In 1973, William Welsch bought an old, abused 230 acre fruit farm with diseased orchards and junk yard. After removing the trees and building up the soil, the property was converted into Fenn Valley Vineyards. At the outset, there were seven of these original 27 farms growing grapes commercially. Proprietors of two wineries, one located in the proposed area and one located 50 mi south, gave testimony as to the differences in character and taste of the same type of grapes grown in the two areas. After evaluating the testimony presented and the written comments, ATF determined the historical and current evidence supports the name of the viticultural area as being a distinct grape-growing region.

==Terroir==
Fennville AVA boundaries are distinguished on three sides by natural features: the Kalamazoo River on the north, the Black River and Middle Fork of the Black River on the south, and Lake Michigan's eastern shore on the west. The majority of the area consists of rolling terrain within a 650 to 700 ft elevation and forms a natural barrier. Because the terrain is rolling, excellent air drainage into the surrounding lowlands of cold air on frosty nights and during severe cold spells results in a 2 to 4 F-change higher temperature on the higher grape growing areas than in the lowlands.

The entire area receives the tempering lake effect of Lake Michigan. Its climate is distinguished from the surrounding area by a more moderate high and low temperature range attributed to its proximity to Lake Michigan and the protecting sand dunes. This lake effect moderates the winter and summer temperature extremes, and delays budding of the vines beyond the late spring frosts. The lake effect also causes generally uniform climatic conditions, since large bodies of water retain heat and cold and react slower to temperature fluctuations.
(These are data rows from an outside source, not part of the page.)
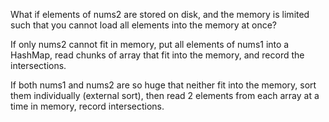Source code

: What if elements of nums2 are stored on disk, and the memory is
limited such that you cannot load all elements into the memory at
once?

If only nums2 cannot fit in memory, put all elements of nums1 into a HashMap, read chunks of array that fit into the memory, and record the intersections.

If both nums1 and nums2 are so huge that neither fit into the memory, sort them individually (external sort), then read 2 elements from each array at a time in memory, record intersections.
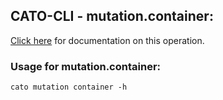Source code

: 
## CATO-CLI - mutation.container:
[Click here](https://api.catonetworks.com/documentation/#mutation-container) for documentation on this operation.

### Usage for mutation.container:

`cato mutation container -h`
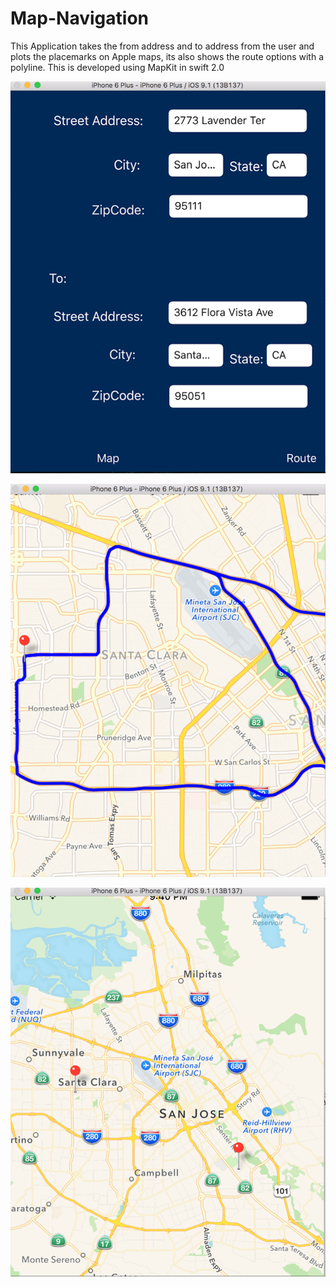 # Map-Navigation
This Application takes the from address and to address from the user and plots the placemarks on Apple maps, its also shows the route options with a polyline. This is developed using MapKit in swift 2.0


![1.png](https://github.com/Sravyadara/Map-Navigation/blob/master/Screenshots/Screen%20Shot%202015-11-24%20at%209.00.28%20PM.png)

![2.png](https://github.com/Sravyadara/Map-Navigation/blob/master/Screenshots/Screen%20Shot%202015-11-24%20at%209.00.00%20PM.png)

![3.png](https://github.com/Sravyadara/Map-Navigation/blob/master/Screenshots/Screen%20Shot%202015-11-24%20at%209.00.48%20PM.png)


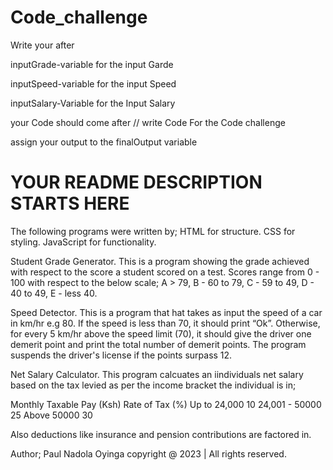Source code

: # Code_challenge
Write your after

inputGrade-variable for the input Garde

inputSpeed-variable for the input Speed

inputSalary-Variable for the Input Salary


your Code should come after
// write Code For the Code challenge

assign your output to the finalOutput variable


# YOUR README DESCRIPTION STARTS HERE
The following programs were written by;
HTML for structure.
CSS for styling.
JavaScript for functionality.

Student Grade Generator.
This is a program showing the grade achieved with respect to the score a student
scored on a test.
Scores range from 0 - 100 with respect to the below scale;
A > 79, B - 60 to 79, C -  59 to 49, D - 40 to 49, E - less 40.

Speed Detector.
This is a program that hat takes as input the speed of a car in km/hr e.g 80. If the speed
is less than 70, it should print “Ok”. Otherwise, for every 5 km/hr above the speed
limit (70), it should give the driver one demerit point and print the total number
of demerit points.
The program suspends the driver's license if the points surpass 12.

Net Salary Calculator.
This program calcuates an iindividuals net salary based on the tax levied as per the income bracket the individual is in;

Monthly Taxable Pay (Ksh)	Rate of Tax (%)
Up to 24,000		            10
24,001 - 50000		            25
Above 50000	                   	30

Also deductions like insurance and pension contributions are factored in.



Author; Paul Nadola Oyinga
copyright @ 2023 | All rights reserved.

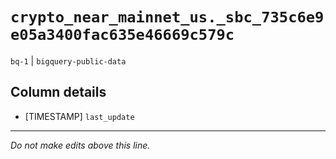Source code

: # `crypto_near_mainnet_us._sbc_735c6e9e05a3400fac635e46669c579c`
`bq-1` | `bigquery-public-data`

## Column details
* [TIMESTAMP] `last_update`

-------------------------------------------------------------------------------
*Do not make edits above this line.*
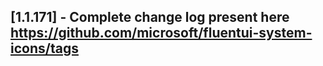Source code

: ## [1.1.171] - Complete change log present here https://github.com/microsoft/fluentui-system-icons/tags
The number of frost-free growing days in this area ranges from 155 to 175 days, normally during the period of May 10 through October 13. The higher elevations of the Fennville area have been producing fruit since the mid-1800s, including peaches, apples, pears, plums, cherries, and grapes. Proximity to Lake Michigan moderates both winter and summer temperatures by as much as 10 F-change. Thus, winter minimums seldom are registered below -10 F and summer maximums seldom above 90 F. Higher winter minimums permit the winter survival of most suitable wine grape varieties; lower summer maximums prevent the sun burnt grape flavors from developing here.

The area generally consists of sandy loam soil and rolling terrain which is well drained and ideal for growing peaches, apples, cherries, plums, pears, and grapes, especially winegrapes.